▸ What the task requires: State how many lines in the listing below include the word "begin", and add nothing besides the number.

......

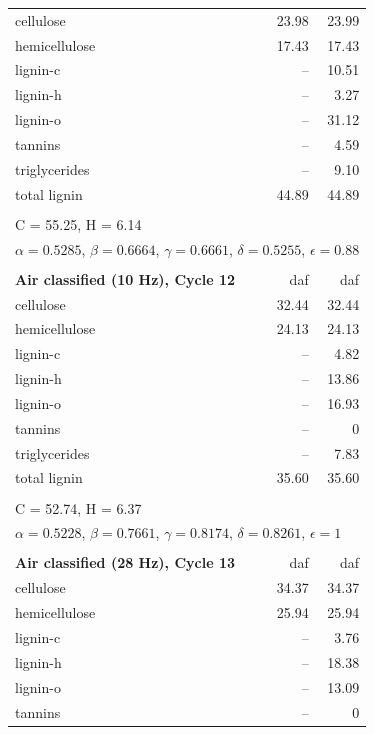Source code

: \documentclass[12pt,titlepage]{article}
\begin{document}
\begin{longtable}{p{8cm}rr}
    \midrule
    cellulose     & 23.98 & 23.99 \\
    hemicellulose & 17.43 & 17.43 \\
    lignin-c      & --    & 10.51 \\
    lignin-h      & --    & 3.27 \\
    lignin-o      & --    & 31.12 \\
    tannins       & --    & 4.59 \\
    triglycerides & --    & 9.10 \\
    total lignin  & 44.89 & 44.89 \\
    \\
    \multicolumn{3}{l}{C = 55.25, H = 6.14} \\
    \multicolumn{3}{l}{$\alpha = 0.5285$, $\beta = 0.6664$, $\gamma = 0.6661$, $\delta = 0.5255$, $\epsilon = 0.88$} \\
    \\
    \textbf{Air classified (10 Hz), Cycle 12} & daf & daf \\
    \midrule
    cellulose     & 32.44 & 32.44 \\
    hemicellulose & 24.13 & 24.13 \\
    lignin-c      & --    & 4.82 \\
    lignin-h      & --    & 13.86 \\
    lignin-o      & --    & 16.93 \\
    tannins       & --    & 0 \\
    triglycerides & --    & 7.83 \\
    total lignin  & 35.60 & 35.60 \\
    \\
    \multicolumn{3}{l}{C = 52.74, H = 6.37} \\
    \multicolumn{3}{l}{$\alpha = 0.5228$, $\beta = 0.7661$, $\gamma = 0.8174$, $\delta = 0.8261$, $\epsilon = 1$} \\
    \\
    \textbf{Air classified (28 Hz), Cycle 13} & daf & daf \\
    \midrule
    cellulose     & 34.37 & 34.37 \\
    hemicellulose & 25.94 & 25.94 \\
    lignin-c      & --    & 3.76 \\
    lignin-h      & --    & 18.38 \\
    lignin-o      & --    & 13.09 \\
    tannins       & --    & 0 \\

\end{longtable}
\end{document}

......

▸ Result of this task: 2